Sept mois après avoir été désigné PDG d'EDF, Luc Rémont lance son premier grand chantier. Le dirigeant a présenté, jeudi 28 juin, devant le top 300 des cadres du groupe, un projet de réorganisation des activités nucléaires afin de résoudre leurs problèmes d'efficacité, a révélé l'agence Reuters.
Selon plusieurs sources, la direction nucléaire va être redécoupée pour être articulée autour de cinq grands piliers : la production du parc nucléaire actuel, avec pour objectif de retrouver sa disponibilité historique et d'assurer les travaux pour le prolongement des réacteurs existants jusqu'à 60 ans, la construction des nouveaux EPR 2, pour permettre à l'entreprise de construire un à deux nouveaux réacteurs par an, l'ingénierie, afin d'avoir une approche plus transversale, la chaîne d'approvisionnement et l'outil industriel. Selon l'ancien numéro 2 de Schneider Electric, cette réorganisation d'ampleur doit permettre d'« industrialiser la performance », de « définir clairement les responsabilités » pour atteindre la « bonne cadence industrielle ».
Cinq « préfigurateurs »
Cinq « préfigurateurs » auront pour mission de faire rapidement des propositions pour une mise en pratique attendue dès janvier 2024. Parmi eux, l'actuel responsable du parc nucléaire, Cédric Lewandowski ; celui des nouveaux projets nucléaires, Xavier Ursat ; et Alain Tranzer, délégué à la qualité industrielle et aux compétences nucléaires.
L'enjeu est de taille pour EDF. L'année dernière, l'entreprise renationalisée, ou « 100% détenue par l'Etat », selon l'expression retenue par Luc Rémont, a traversé une année noire avec une production nucléaire à son plus bas historique et une perte record frôlant les 18 milliards d'euros. De quoi propulser sa dette à près de 65 milliards d'euros.

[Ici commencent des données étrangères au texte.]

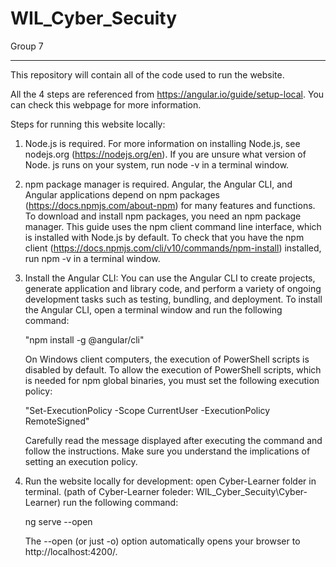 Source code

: # WIL_Cyber_Secuity
Group 7

------------

This repository will contain all of the code used to run the website.



All the 4 steps are referenced from https://angular.io/guide/setup-local.
You can check this webpage for more information.

Steps for running this website locally:

1. Node.js is required.
    For more information on installing Node.js, 
    see nodejs.org (https://nodejs.org/en). If you are unsure what version of Node.
    js runs on your system, run node -v in a terminal window.

2. npm package manager is required.
    Angular, the Angular CLI, and Angular applications depend on 
    npm packages (https://docs.npmjs.com/about-npm) for many features and functions. 
    To download and install npm packages, you need an npm package manager. 
    This guide uses the npm client command line interface, which is installed with 
    Node.js by default. 
    To check that you have the npm client (https://docs.npmjs.com/cli/v10/commands/npm-install) 
    installed, run npm -v in a terminal window.

3. Install the Angular CLI:
    You can use the Angular CLI to create projects, generate application and library code, 
    and perform a variety of ongoing development tasks such as testing, bundling, and deployment.
    To install the Angular CLI, open a terminal window and run the following command:

    "npm install -g @angular/cli"

    On Windows client computers, the execution of PowerShell scripts is disabled by default. 
    To allow the execution of PowerShell scripts, which is needed for npm global binaries, 
    you must set the following execution policy:

    "Set-ExecutionPolicy -Scope CurrentUser -ExecutionPolicy RemoteSigned"

    Carefully read the message displayed after executing the command and follow the instructions. 
    Make sure you understand the implications of setting an execution policy.

4. Run the website locally for development:
    open Cyber-Learner folder in terminal. (path of Cyber-Learner foleder: WIL_Cyber_Secuity\Cyber-Learner)
    run the following command: 

    ng serve --open

    The --open (or just -o) option automatically opens your browser to http://localhost:4200/.
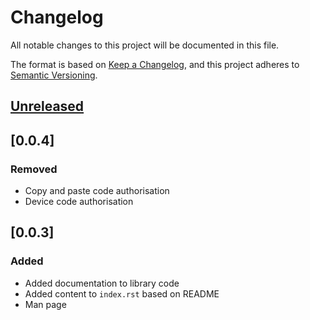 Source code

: <!-- markdownlint-disable MD024 -->

# Changelog

All notable changes to this project will be documented in this file.

The format is based on [Keep a Changelog](https://keepachangelog.com/en/1.0.0/), and this project
adheres to [Semantic Versioning](https://semver.org/spec/v2.0.0.html).

## [Unreleased]

## [0.0.4]

### Removed

- Copy and paste code authorisation
- Device code authorisation

## [0.0.3]

### Added

- Added documentation to library code
- Added content to `index.rst` based on README
- Man page

[unreleased]: https://github.com/Tatsh/mutt-oauth2/-/compare/v0.0.4...master
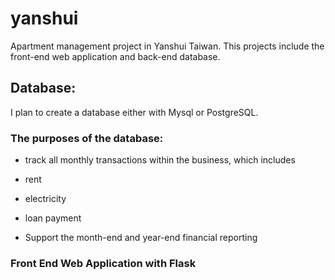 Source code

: # yanshui
Apartment management project in Yanshui Taiwan. This projects include the front-end web application and back-end database.

## Database: 
I plan to create a database either with Mysql or PostgreSQL.<br>

### The purposes of the database:
* track all monthly transactions within the business, which includes
* rent
* electricity
* loan payment

* Support the month-end and year-end financial reporting


### Front End Web Application with Flask
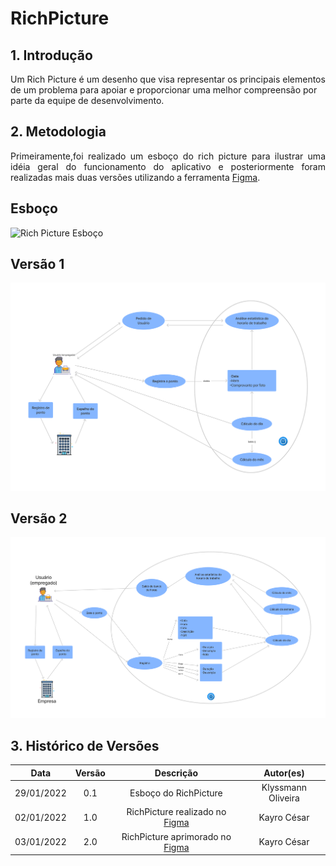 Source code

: # RichPicture

## 1. Introdução
<p align="justify">

Um Rich Picture é um desenho que visa representar os principais elementos de um problema para apoiar e proporcionar uma melhor compreensão por parte da equipe de desenvolvimento.
</p>

## 2. Metodologia
<p align="justify">
    Primeiramente,foi realizado um esboço do rich picture para ilustrar uma idéia geral do funcionamento do aplicativo e posteriormente foram realizadas mais duas versões  utilizando a ferramenta <a href="https://www.figma.com/">Figma</a>.
</p>

## Esboço

![Rich Picture Esboço](../assets/imagens/RichPictureEsboço.jpg)



## Versão 1

![Rich Picture V1](../assets/imagens/RichPictureV1.png)




## Versão 2

![Rich Picture V1](../assets/imagens/RichPictureV2.png)



## 3. Histórico de Versões

|   Data   | Versão |           Descrição           |             Autor(es)              |
|:--------:|:------:|:-----------------------------:|:----------------------------------:|
| 29/01/2022 |  0.1   |    Esboço do RichPicture    | Klyssmann Oliveira|
| 02/01/2022 |  1.0   |  RichPicture realizado no [Figma]("https://www.figma.com/")  |  Kayro César|
| 03/01/2022 |  2.0   |  RichPicture aprimorado no [Figma]("https://www.figma.com/")  |  Kayro César|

Le groupe public doit ainsi absolument améliorer la disponibilité du parc existant tout en menant à bien le projet colossal de construire au moins six EPR 2, qui devraient coûter au minimum 51,7 milliards d'euros, mais vraisemblablement plus. Or, la question du mode de financement du nouveau nucléaire reste toujours flanquée d'un grand point d'interrogation et suspendue aux négociations menées par l'Etat à Bruxelles.
En lançant ce premier chantier, Luc Rémont montre donc qu'il souhaite avancer malgré un calendrier européen qu'il ne maîtrise pas et des divergences persistantes avec l'exécutif, notamment sur la question du prix du nucléaire pour les industriels électro-intensifs. « Cette réorganisation, c'est un nouveau PDG qui veut montrer sa patte, alors que le dernier grand plan remonte à 2015, quelques mois après l'arrivée de Jean-Bernard Lévy », observe Gwénaël Plagne, secrétaire CGT du comité social et économique (CSE) central d'EDF.
Crainte sur le retour d'Hercule
« Nous partageons les grands principes de ce plan. EDF a besoin d'être réformé pour être plus efficace du point de vue industriel. En revanche, le calendrier n'est pas adapté. Cela tombe en pleine période électorale de la représentativité du personnel », regrette-t-il. Le travail du CSE sera contraint par le temps et devra s'effectuer essentiellement sur la période estivale. « Ce qui n'est pas de nature à donner du crédit au dialogue social », pointe l'élu du personnel.
Surtout, les représentants syndicaux s'inquiètent d'une potentielle deuxième vague de réorganisation à venir. « Cette réorganisation n'est peut-être que le premier étage de la fusée. Nous craignons, une fois les décisions prises à Bruxelles, qu'un deuxième étage nous soit présenté sonnant le retour d'Hercule », avance Gwénaël Plagne, en faisant référence au plan de restructuration très controversé, suspendu par le gouvernement à l'été 2021. « Les arguments pour le démantèlement d'EDF sont toujours là : à savoir la dette colossale et le sujet des concessions hydrauliques, qui n'est toujours pas tranché », regrette-t-il. Avec cette première réorganisation, « l'hydraulique reste toujours à part », note-t-il.